* _EXERCISE_: Please give the records below back in full, exactly as shown.

* _Stored data entries_:
────────────────────────────────────────
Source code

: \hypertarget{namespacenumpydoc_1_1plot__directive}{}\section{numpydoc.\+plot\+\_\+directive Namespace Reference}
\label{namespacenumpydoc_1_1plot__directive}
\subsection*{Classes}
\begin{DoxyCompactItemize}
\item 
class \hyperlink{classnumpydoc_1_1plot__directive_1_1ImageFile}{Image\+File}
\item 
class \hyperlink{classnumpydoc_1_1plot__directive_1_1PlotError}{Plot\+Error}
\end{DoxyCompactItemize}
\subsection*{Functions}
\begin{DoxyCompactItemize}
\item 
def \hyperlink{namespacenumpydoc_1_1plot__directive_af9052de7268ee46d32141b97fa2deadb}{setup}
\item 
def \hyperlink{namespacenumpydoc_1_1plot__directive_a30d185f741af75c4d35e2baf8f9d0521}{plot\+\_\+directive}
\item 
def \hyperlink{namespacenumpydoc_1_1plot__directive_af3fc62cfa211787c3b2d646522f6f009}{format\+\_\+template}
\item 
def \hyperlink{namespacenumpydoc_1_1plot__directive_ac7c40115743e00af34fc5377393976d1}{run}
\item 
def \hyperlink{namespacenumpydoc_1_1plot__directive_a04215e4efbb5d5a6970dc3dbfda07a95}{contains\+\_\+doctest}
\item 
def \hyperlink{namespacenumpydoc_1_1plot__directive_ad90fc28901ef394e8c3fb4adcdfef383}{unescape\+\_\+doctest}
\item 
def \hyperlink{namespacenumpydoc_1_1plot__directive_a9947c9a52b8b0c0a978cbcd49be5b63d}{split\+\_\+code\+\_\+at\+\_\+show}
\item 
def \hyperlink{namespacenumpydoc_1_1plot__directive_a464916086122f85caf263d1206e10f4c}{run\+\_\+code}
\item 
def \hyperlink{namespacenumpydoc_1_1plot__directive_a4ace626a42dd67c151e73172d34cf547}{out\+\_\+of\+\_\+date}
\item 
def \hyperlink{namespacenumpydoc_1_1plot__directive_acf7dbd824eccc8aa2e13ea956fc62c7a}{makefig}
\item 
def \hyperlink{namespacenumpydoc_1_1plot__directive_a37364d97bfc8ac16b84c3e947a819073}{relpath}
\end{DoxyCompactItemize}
────────────────────────────────────────
* _ANSWER TO THIS PROBLEM_:
Source code

: \hypertarget{namespacenumpydoc_1_1plot__directive}{}\section{numpydoc.\+plot\+\_\+directive Namespace Reference}
\label{namespacenumpydoc_1_1plot__directive}
\subsection*{Classes}
\begin{DoxyCompactItemize}
\item 
class \hyperlink{classnumpydoc_1_1plot__directive_1_1ImageFile}{Image\+File}
\item 
class \hyperlink{classnumpydoc_1_1plot__directive_1_1PlotError}{Plot\+Error}
\end{DoxyCompactItemize}
\subsection*{Functions}
\begin{DoxyCompactItemize}
\item 
def \hyperlink{namespacenumpydoc_1_1plot__directive_af9052de7268ee46d32141b97fa2deadb}{setup}
\item 
def \hyperlink{namespacenumpydoc_1_1plot__directive_a30d185f741af75c4d35e2baf8f9d0521}{plot\+\_\+directive}
\item 
def \hyperlink{namespacenumpydoc_1_1plot__directive_af3fc62cfa211787c3b2d646522f6f009}{format\+\_\+template}
\item 
def \hyperlink{namespacenumpydoc_1_1plot__directive_ac7c40115743e00af34fc5377393976d1}{run}
\item 
def \hyperlink{namespacenumpydoc_1_1plot__directive_a04215e4efbb5d5a6970dc3dbfda07a95}{contains\+\_\+doctest}
\item 
def \hyperlink{namespacenumpydoc_1_1plot__directive_ad90fc28901ef394e8c3fb4adcdfef383}{unescape\+\_\+doctest}
\item 
def \hyperlink{namespacenumpydoc_1_1plot__directive_a9947c9a52b8b0c0a978cbcd49be5b63d}{split\+\_\+code\+\_\+at\+\_\+show}
\item 
def \hyperlink{namespacenumpydoc_1_1plot__directive_a464916086122f85caf263d1206e10f4c}{run\+\_\+code}
\item 
def \hyperlink{namespacenumpydoc_1_1plot__directive_a4ace626a42dd67c151e73172d34cf547}{out\+\_\+of\+\_\+date}
\item 
def \hyperlink{namespacenumpydoc_1_1plot__directive_acf7dbd824eccc8aa2e13ea956fc62c7a}{makefig}
\item 
def \hyperlink{namespacenumpydoc_1_1plot__directive_a37364d97bfc8ac16b84c3e947a819073}{relpath}
\end{DoxyCompactItemize}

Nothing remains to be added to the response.